(Data entries)
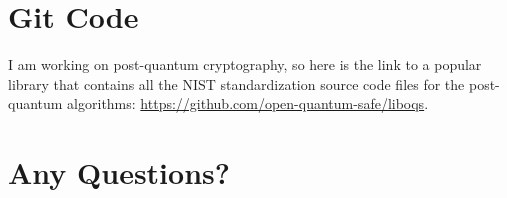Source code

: \section{Git Code}
I am working on post-quantum cryptography, so here is the link to a popular library that contains all the NIST standardization source code files for the post-quantum algorithms:
\href{https://github.com/open-quantum-safe/liboqs}{https://github.com/open-quantum-safe/liboqs}.

\section{Any Questions?}
%
%
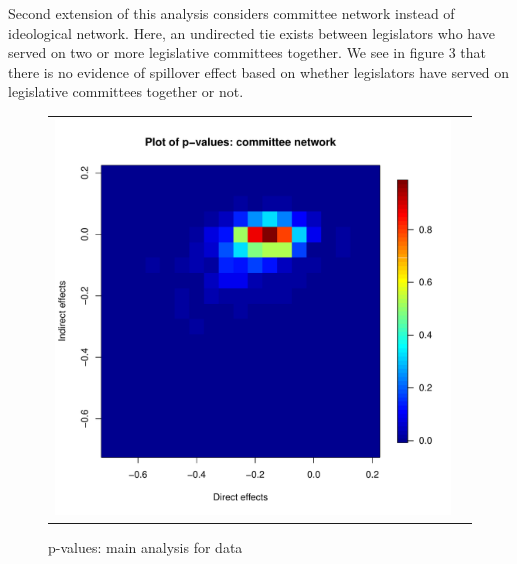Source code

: \documentclass[12pt]{article}
\begin{document}
Second extension of this analysis considers committee network instead of ideological network. Here, an undirected tie exists between legislators who have served on two or more legislative committees together. We see in figure 3 that there is no evidence of spillover effect based on whether legislators have served on legislative committees together or not.
\begin{figure}
	\centering
	\begin{tabular}{cc}
	\includegraphics[scale=0.5]{./images/pvalues_figure_committee_at_least_one_Coppock.pdf}
	\end{tabular}
	\caption{p-values: main analysis for \citet{butler2011can} data}
\end{figure}
\end{document}
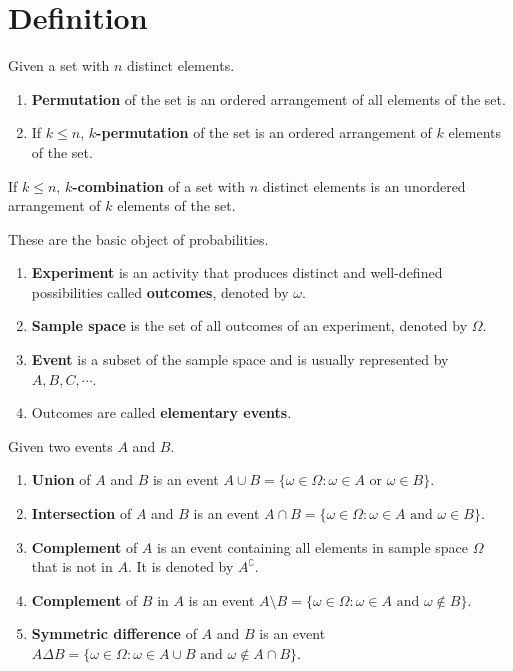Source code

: \documentclass{huhtakm-template-book}
\begin{document}
\section*{Definition}
\begin{sdefn}
	Given a set with $n$ distinct elements.
	\begin{enumerate}
		\item \textbf{Permutation} of the set is an ordered arrangement of all elements of the set.
		\item If $k\leq n$, \textbf{$k$-permutation} of the set is an ordered arrangement of $k$ elements of the set.
	\end{enumerate}
\end{sdefn}
\begin{sdefn}
	If $k\leq n$, \textbf{$k$-combination} of a set with $n$ distinct elements is an unordered arrangement of $k$ elements of the set.
\end{sdefn}
\begin{sdefn}
	These are the basic object of probabilities.
	\begin{enumerate}
		\item \textbf{Experiment} is an activity that produces distinct and well-defined possibilities called \textbf{outcomes}, denoted by $\omega$.
		\item \textbf{Sample space} is the set of all outcomes of an experiment, denoted by $\Omega$.
		\item \textbf{Event} is a subset of the sample space and is usually represented by $A,B,C,\cdots$.
		\item Outcomes are called \textbf{elementary events}.
	\end{enumerate}	
\end{sdefn}
\begin{sdefn}
	Given two events $A$ and $B$.
	\begin{enumerate}
		\item \textbf{Union} of $A$ and $B$ is an event $A\cup B=\{\omega\in\Omega:\omega\in A\text{ or }\omega\in B\}$.
		\item \textbf{Intersection} of $A$ and $B$ is an event $A\cap B=\{\omega\in\Omega:\omega\in A\text{ and }\omega\in B\}$.
		\item \textbf{Complement} of $A$ is an event containing all elements in sample space $\Omega$ that is not in $A$. It is denoted by $A^{\complement}$.
		\item \textbf{Complement} of $B$ in $A$ is an event $A\setminus B=\{\omega\in\Omega:\omega\in A\text{ and }\omega\not\in B\}$.
		\item \textbf{Symmetric difference} of $A$ and $B$ is an event $A\Delta B=\{\omega\in\Omega:\omega\in A\cup B\text{ and }\omega\not\in A\cap B\}$.
	\end{enumerate}
\end{sdefn}
\end{document}
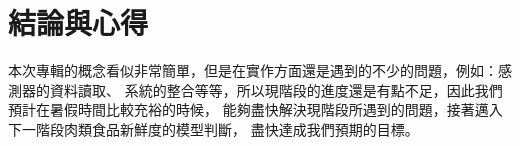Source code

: \chapter{結論與心得}

本次專輯的概念看似非常簡單，但是在實作方面還是遇到的不少的問題，例如：感測器的資料讀取、
系統的整合等等，所以現階段的進度還是有點不足，因此我們預計在暑假時間比較充裕的時候，
能夠盡快解決現階段所遇到的問題，接著邁入下一階段肉類食品新鮮度的模型判斷，
盡快達成我們預期的目標。
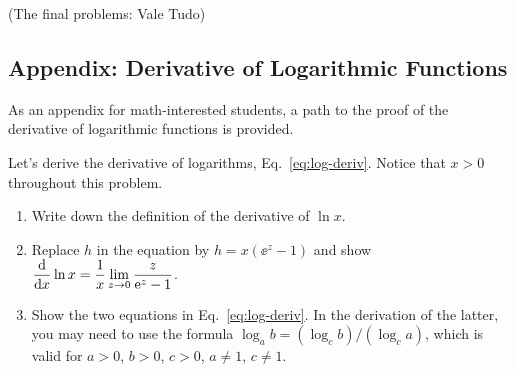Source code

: \documentclass[11pt,pdfa,lastpage]{MishoNote}
\newcommand\starskip{\bigskip\begin{center}\pgfornament[width=7cm]{88}\end{center}\medskip}
\begin{document}
\starskip

\begin{enumerate}[resume]
 \itemC \textsf{(The final problems: Vale Tudo)}
    \begin{menumerate}{3}
   \end{menumerate}
 \end{enumerate}

\newpage

\subsection{Appendix: Derivative of Logarithmic Functions}
As an appendix for math-interested students, a path to the proof of the derivative of logarithmic functions is provided.


\starskip
\begin{enumerate}[resume]
  \itemC Let's derive the derivative of logarithms,  Eq.~\eqref{eq:log-deriv}. Notice that $x>0$ throughout this problem.
  \begin{enumerate}
    \item Write down the definition of the derivative of $\ln x$.
    \item Replace $h$ in the equation by $h=x(\ee^z-1)$ and show
    $\displaystyle\diff{}{x}\ln x = \frac{1}{x}\lim_{z\to 0} \frac{z}{\ee^z-1}$.
    \item Show the two equations in Eq.~\eqref{eq:log-deriv}. In the derivation of the latter, you may need to use the formula $\log_a b = ({\log_c b})/({\log_c a})$, which is valid for $a>0$, $b>0$, $c>0$, $a\neq 1$, $c\neq 1$.
  \end{enumerate}
\end{enumerate}
\end{document}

**Problem:** Give the data again word for word, without images.

**Solved problem:**
Source code

: \section{Git Code}
I am working on post-quantum cryptography, so here is the link to a popular library that contains all the NIST standardization source code files for the post-quantum algorithms:
\href{https://github.com/open-quantum-safe/liboqs}{https://github.com/open-quantum-safe/liboqs}.

\section{Any Questions?}
%
%
Source code

: \documentclass[12pt]{article}
\begin{document}
Second extension of this analysis considers committee network instead of ideological network. Here, an undirected tie exists between legislators who have served on two or more legislative committees together. We see in figure 3 that there is no evidence of spillover effect based on whether legislators have served on legislative committees together or not.
\begin{figure}
	\centering
	\begin{tabular}{cc}
	\includegraphics[scale=0.5]{./images/pvalues_figure_committee_at_least_one_Coppock.pdf}
	\end{tabular}
	\caption{p-values: main analysis for \citet{butler2011can} data}
\end{figure}
\end{document}
Source code

: \documentclass{huhtakm-template-book}
\begin{document}
\section*{Definition}
\begin{sdefn}
	Given a set with $n$ distinct elements.
	\begin{enumerate}
		\item \textbf{Permutation} of the set is an ordered arrangement of all elements of the set.
		\item If $k\leq n$, \textbf{$k$-permutation} of the set is an ordered arrangement of $k$ elements of the set.
	\end{enumerate}
\end{sdefn}
\begin{sdefn}
	If $k\leq n$, \textbf{$k$-combination} of a set with $n$ distinct elements is an unordered arrangement of $k$ elements of the set.
\end{sdefn}
\begin{sdefn}
	These are the basic object of probabilities.
	\begin{enumerate}
		\item \textbf{Experiment} is an activity that produces distinct and well-defined possibilities called \textbf{outcomes}, denoted by $\omega$.
		\item \textbf{Sample space} is the set of all outcomes of an experiment, denoted by $\Omega$.
		\item \textbf{Event} is a subset of the sample space and is usually represented by $A,B,C,\cdots$.
		\item Outcomes are called \textbf{elementary events}.
	\end{enumerate}	
\end{sdefn}
\begin{sdefn}
	Given two events $A$ and $B$.
	\begin{enumerate}
		\item \textbf{Union} of $A$ and $B$ is an event $A\cup B=\{\omega\in\Omega:\omega\in A\text{ or }\omega\in B\}$.
		\item \textbf{Intersection} of $A$ and $B$ is an event $A\cap B=\{\omega\in\Omega:\omega\in A\text{ and }\omega\in B\}$.
		\item \textbf{Complement} of $A$ is an event containing all elements in sample space $\Omega$ that is not in $A$. It is denoted by $A^{\complement}$.
		\item \textbf{Complement} of $B$ in $A$ is an event $A\setminus B=\{\omega\in\Omega:\omega\in A\text{ and }\omega\not\in B\}$.
		\item \textbf{Symmetric difference} of $A$ and $B$ is an event $A\Delta B=\{\omega\in\Omega:\omega\in A\cup B\text{ and }\omega\not\in A\cap B\}$.
	\end{enumerate}
\end{sdefn}
\end{document}
Source code

: \chapter{結論與心得}

本次專輯的概念看似非常簡單，但是在實作方面還是遇到的不少的問題，例如：感測器的資料讀取、
系統的整合等等，所以現階段的進度還是有點不足，因此我們預計在暑假時間比較充裕的時候，
能夠盡快解決現階段所遇到的問題，接著邁入下一階段肉類食品新鮮度的模型判斷，
盡快達成我們預期的目標。
Source code

: \documentclass[11pt,pdfa,lastpage]{MishoNote}
\newcommand\starskip{\bigskip\begin{center}\pgfornament[width=7cm]{88}\end{center}\medskip}
\begin{document}
\starskip

\begin{enumerate}[resume]
 \itemC \textsf{(The final problems: Vale Tudo)}
    \begin{menumerate}{3}
   \end{menumerate}
 \end{enumerate}

\newpage

\subsection{Appendix: Derivative of Logarithmic Functions}
As an appendix for math-interested students, a path to the proof of the derivative of logarithmic functions is provided.


\starskip
\begin{enumerate}[resume]
  \itemC Let's derive the derivative of logarithms,  Eq.~\eqref{eq:log-deriv}. Notice that $x>0$ throughout this problem.
  \begin{enumerate}
    \item Write down the definition of the derivative of $\ln x$.
    \item Replace $h$ in the equation by $h=x(\ee^z-1)$ and show
    $\displaystyle\diff{}{x}\ln x = \frac{1}{x}\lim_{z\to 0} \frac{z}{\ee^z-1}$.
    \item Show the two equations in Eq.~\eqref{eq:log-deriv}. In the derivation of the latter, you may need to use the formula $\log_a b = ({\log_c b})/({\log_c a})$, which is valid for $a>0$, $b>0$, $c>0$, $a\neq 1$, $c\neq 1$.
  \end{enumerate}
\end{enumerate}
\end{document}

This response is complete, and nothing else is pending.